What story should I tell you, lainon? A true one:

chattr +i ./\*

And then I begin my collection. I can imagine his face, see the glint of cold sweat breaking out on his brow. He moves to stop me, to attempt damage control.

rm: cannot remove 'svchost.exe': operation not permitted
rm: cannot remove 'xiao': operation not permitted
rm: cannot remove 'xynsyn': operation not permitted

On and on. My scp command continues, pulling their entire toolkit home with me. I watch carefully, spamming process list checks in a separate window. What is he doing? Where will his panic lead him next? Will he disconnect me before I grab every RAT and exploit in their bag?

He doesn’t. I get away with everything. I fire off a recursive sed, bestowing amnesia upon every log file that ever heard of my IP address, and then kill -9 $$. My trace disappears, and I return home with my cargo.

I run honeypots for a hobby. Sometimes I hack back. This time around a target from China was setting up one of my pots as an exploit kit server. I watched carefully, monitoring his actions closely. I often assume the persona of the trapdoor spider – sensing the vibrations of a cricket mere inches above me. Monitoring, waiting.

Upgrading my server. Installing nginx. Modifying PHP scripts.

Then he creates a backdoor. A useradd command flashes past my terminal. A password.

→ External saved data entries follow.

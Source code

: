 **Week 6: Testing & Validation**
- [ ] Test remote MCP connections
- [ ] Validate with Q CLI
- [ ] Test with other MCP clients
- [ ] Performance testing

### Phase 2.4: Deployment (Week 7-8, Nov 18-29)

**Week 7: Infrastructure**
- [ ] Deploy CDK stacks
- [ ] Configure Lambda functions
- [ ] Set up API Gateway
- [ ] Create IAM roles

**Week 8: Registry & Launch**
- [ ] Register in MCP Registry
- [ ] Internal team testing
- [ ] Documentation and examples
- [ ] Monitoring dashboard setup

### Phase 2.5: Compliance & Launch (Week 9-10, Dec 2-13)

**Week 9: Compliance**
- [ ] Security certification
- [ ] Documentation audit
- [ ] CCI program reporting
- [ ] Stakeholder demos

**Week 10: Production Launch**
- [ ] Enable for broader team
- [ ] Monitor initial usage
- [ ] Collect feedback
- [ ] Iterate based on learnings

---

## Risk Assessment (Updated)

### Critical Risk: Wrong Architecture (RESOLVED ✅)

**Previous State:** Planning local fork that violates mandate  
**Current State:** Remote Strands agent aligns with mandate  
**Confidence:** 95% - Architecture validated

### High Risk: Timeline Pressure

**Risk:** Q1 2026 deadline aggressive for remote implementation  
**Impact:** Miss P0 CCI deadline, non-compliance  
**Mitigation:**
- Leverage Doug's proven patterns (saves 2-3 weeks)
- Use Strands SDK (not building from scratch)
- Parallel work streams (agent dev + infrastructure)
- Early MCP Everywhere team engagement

A thought passes: Is this stranger stupid enough to reuse passwords? I connect to a Ukrainian hop point, and then ssh to the intruder.

user: root
password: hu@ng!!23

A pound sign greets me and I laugh. id. uname -a. ps -eaf. netstat -tunalp. ls -la.

A massive directory structure rises to meet me. Dozens of tools scroll past my screen – RATs, exploits, trojans, rootkits. Linux, Windows, Mac, Mikrotik. Food for reversing. A veritable goldmine for new techniques and adversary tactics.

id. Someone else is here.

I wonder what I would do in his situation, if he saw me? Delete everything. Disconnect the attacker. I cannot control the later, so I recursively immortalize everything I see, and start grabbing. My adversary panics, a wonderful emotion, and I get away.

So here I am, tearing through Chinese malware with edb, vivisect, and bokken. These guys are good. Listening Post obfuscation, only discoverable through late nights staring at assembly. One RAT silences itself the moment Wireshark enters the process list. Rootkits modifying kmem. Flash exploits. Unknown ones.

I run honeypots. I like to catch the bad guys. But I don’t do it for the good guys. I just like to stay current.